The term ‘mobile’ was coined by Duchamp in 1931. Arp suggested ‘stabile’ for his static works the following year, which also saw the mobiles’ public debut in an exhibition at Galerie Vignon. Working at first in a vocabulary of simple discs, spheres and wire, by the late 1930s Calder’s mobiles and stabiles began to incorporate undulating, biomorphic shapes that resonate with Arp’s reliefs and collages, as well as those that float through the Surrealist work of Miró. His palette, defined by blacks, whites and bold colours, was secondary to his forms, and used primarily for ‘differentiation.’ Calder radically departed from his contemporaries in his works’ revolutionary embrace of real space and time—a participatory quality foreshadowed by his Cirque Calder—and their overt grounding in physical reality, which contrasted with the more utopian, spiritual ideas of abstraction proposed by Mondrian.

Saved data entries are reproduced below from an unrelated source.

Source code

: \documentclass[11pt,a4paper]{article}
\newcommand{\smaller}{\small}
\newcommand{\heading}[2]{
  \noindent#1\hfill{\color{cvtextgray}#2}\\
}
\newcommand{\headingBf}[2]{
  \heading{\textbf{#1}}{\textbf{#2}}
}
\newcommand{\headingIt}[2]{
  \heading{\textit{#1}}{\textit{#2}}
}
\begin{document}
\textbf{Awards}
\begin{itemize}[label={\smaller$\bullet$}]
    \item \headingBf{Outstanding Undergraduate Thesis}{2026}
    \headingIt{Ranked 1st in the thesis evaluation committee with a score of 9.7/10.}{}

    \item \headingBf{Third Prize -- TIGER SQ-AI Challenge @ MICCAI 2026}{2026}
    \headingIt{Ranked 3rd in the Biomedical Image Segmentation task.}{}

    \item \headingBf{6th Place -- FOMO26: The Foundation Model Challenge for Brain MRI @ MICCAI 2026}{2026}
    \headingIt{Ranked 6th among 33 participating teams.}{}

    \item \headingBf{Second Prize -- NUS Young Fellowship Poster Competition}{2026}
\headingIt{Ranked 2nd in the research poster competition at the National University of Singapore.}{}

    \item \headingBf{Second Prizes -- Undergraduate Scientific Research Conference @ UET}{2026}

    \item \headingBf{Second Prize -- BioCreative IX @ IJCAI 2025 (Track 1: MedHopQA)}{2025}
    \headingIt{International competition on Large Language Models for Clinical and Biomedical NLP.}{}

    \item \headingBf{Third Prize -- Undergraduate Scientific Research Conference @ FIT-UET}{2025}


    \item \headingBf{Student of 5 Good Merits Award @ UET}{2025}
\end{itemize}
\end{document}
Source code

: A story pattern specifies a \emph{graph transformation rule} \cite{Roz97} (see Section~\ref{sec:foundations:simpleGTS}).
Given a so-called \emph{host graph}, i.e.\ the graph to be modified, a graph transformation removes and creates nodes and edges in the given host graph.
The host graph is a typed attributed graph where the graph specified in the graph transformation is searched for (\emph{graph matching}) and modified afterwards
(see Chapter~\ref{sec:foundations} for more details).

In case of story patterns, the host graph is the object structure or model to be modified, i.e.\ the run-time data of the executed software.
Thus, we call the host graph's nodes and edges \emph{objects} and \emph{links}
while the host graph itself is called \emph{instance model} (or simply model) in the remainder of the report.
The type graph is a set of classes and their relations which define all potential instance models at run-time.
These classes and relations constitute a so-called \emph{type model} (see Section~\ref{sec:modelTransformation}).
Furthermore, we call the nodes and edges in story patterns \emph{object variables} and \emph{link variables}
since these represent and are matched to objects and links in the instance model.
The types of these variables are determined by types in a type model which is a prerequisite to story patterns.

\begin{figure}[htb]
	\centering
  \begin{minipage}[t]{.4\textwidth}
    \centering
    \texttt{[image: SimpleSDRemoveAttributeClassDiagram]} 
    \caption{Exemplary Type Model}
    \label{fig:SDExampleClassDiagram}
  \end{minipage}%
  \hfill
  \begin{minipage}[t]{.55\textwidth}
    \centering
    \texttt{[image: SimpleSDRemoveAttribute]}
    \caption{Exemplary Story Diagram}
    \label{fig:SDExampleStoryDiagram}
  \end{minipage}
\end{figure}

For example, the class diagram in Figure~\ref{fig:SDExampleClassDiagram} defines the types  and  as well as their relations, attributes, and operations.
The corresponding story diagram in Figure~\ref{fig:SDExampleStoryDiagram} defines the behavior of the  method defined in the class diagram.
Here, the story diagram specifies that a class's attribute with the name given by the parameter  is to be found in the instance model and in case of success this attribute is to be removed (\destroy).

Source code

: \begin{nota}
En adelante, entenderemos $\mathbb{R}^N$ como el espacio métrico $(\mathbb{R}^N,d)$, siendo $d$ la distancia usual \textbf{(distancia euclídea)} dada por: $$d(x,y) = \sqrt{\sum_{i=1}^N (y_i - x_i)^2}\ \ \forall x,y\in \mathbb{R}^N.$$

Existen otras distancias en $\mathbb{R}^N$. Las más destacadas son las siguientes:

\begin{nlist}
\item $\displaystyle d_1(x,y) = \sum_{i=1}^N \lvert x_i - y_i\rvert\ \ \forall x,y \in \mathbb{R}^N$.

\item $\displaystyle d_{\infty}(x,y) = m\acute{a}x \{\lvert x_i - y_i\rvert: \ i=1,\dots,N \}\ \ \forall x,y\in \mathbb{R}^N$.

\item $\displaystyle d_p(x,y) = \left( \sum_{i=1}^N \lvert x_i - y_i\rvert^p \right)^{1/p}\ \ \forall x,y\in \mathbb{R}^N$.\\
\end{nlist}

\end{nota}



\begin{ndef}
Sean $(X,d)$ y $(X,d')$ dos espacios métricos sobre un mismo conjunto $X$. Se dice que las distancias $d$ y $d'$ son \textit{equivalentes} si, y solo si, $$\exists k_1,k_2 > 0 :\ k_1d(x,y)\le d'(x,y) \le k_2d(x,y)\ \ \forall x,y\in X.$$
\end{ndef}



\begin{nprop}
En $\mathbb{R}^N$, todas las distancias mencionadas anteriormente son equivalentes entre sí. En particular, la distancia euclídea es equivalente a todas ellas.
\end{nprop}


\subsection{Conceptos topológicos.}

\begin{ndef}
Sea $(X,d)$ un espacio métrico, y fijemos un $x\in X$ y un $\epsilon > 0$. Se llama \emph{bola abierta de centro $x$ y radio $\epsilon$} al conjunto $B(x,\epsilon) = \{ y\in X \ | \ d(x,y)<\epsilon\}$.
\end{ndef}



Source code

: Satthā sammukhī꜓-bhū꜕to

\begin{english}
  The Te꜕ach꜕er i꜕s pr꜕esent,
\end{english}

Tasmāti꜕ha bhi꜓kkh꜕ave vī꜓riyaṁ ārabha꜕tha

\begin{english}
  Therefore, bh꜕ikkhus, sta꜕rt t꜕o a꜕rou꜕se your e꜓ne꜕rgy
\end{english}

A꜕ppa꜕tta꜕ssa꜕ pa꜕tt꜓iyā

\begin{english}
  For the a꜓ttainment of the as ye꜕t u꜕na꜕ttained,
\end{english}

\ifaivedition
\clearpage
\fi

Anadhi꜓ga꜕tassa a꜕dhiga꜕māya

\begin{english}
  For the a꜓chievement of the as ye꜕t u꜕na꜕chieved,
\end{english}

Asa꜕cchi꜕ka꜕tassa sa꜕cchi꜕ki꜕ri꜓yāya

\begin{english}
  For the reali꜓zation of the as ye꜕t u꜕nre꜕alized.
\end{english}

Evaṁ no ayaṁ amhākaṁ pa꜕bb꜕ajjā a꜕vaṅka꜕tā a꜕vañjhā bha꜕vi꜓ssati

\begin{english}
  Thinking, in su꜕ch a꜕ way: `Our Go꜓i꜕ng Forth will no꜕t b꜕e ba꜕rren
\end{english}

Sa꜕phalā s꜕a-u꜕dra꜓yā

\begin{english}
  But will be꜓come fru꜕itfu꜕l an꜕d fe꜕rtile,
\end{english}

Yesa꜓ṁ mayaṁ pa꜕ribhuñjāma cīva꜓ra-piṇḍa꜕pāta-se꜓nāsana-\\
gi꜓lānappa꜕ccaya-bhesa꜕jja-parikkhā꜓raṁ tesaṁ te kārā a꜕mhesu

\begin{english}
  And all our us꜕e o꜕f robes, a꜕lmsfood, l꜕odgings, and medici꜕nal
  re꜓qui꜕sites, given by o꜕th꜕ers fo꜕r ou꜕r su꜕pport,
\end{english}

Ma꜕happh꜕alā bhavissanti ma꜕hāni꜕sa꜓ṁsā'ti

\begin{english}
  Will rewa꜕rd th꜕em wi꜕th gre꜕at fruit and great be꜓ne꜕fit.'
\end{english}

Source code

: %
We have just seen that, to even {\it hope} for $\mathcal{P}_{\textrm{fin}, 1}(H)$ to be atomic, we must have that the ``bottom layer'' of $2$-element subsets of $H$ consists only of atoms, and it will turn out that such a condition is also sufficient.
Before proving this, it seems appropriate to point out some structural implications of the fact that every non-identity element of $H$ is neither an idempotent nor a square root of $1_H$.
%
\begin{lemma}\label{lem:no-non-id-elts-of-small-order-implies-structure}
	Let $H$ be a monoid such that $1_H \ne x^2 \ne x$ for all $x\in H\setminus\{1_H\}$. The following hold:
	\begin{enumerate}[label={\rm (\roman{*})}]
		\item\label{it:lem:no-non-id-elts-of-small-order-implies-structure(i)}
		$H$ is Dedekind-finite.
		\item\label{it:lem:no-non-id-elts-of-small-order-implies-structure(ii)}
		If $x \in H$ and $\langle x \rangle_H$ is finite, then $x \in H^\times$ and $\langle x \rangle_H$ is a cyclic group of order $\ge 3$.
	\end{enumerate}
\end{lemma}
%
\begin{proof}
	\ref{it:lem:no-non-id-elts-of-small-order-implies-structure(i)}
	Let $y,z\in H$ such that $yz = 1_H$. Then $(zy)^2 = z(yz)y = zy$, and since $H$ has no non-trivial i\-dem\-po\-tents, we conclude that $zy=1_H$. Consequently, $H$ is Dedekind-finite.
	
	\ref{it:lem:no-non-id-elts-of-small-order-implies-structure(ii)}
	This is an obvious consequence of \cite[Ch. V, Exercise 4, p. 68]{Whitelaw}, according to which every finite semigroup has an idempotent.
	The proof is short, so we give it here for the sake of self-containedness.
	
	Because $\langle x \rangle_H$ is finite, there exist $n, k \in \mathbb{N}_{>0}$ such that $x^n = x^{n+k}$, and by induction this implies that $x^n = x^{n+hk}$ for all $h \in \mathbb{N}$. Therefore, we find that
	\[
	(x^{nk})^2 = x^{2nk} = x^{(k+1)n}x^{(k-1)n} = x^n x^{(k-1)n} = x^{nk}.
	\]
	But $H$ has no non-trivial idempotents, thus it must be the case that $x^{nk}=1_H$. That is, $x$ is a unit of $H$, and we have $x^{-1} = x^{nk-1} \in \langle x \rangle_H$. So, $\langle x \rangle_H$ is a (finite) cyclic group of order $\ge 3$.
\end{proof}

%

Unlike his early wire caricatures, which were abstractions of real-world forms, Calder’s mobiles and stabiles were non-objective. He took the dynamics of the universe as his ‘model’, or philosophical platform: ‘Spheres of different sizes, densities, colours and volumes, floating in space, surrounded by vivid clouds and tides, currents of air, viscosities and fragrances—in their utmost variety and disparity’ (A. Calder, quoted in C. Giménez & A. S. C. Rower (eds.), Calder: Gravity and Grace, London 2004, p. 52). The Ghost speaks less to the supernatural than to this understanding of the forces that are the hidden sources of all appearance, and the invisible, elusive wakes—like echoes, or afterimages—that follow moving elements in space. The work partakes equally in the visible and the unseen. With its counterbalanced wire elements passing through one side of the stabile to the other, it seems to foreground a reach between realms. Characterful, poised and energetic, The Ghost exemplifies Jean-Paul Sartre’s apt description of the mobiles as ‘strange creatures, mid-way between matter and life’ (J. Sartre, ‘Les Mobiles des Calder’, in Alexander Calder: Mobiles, Stabiles, Constellations, exh. cat. Galerie Louis Carré, Paris, 1946, p. 17).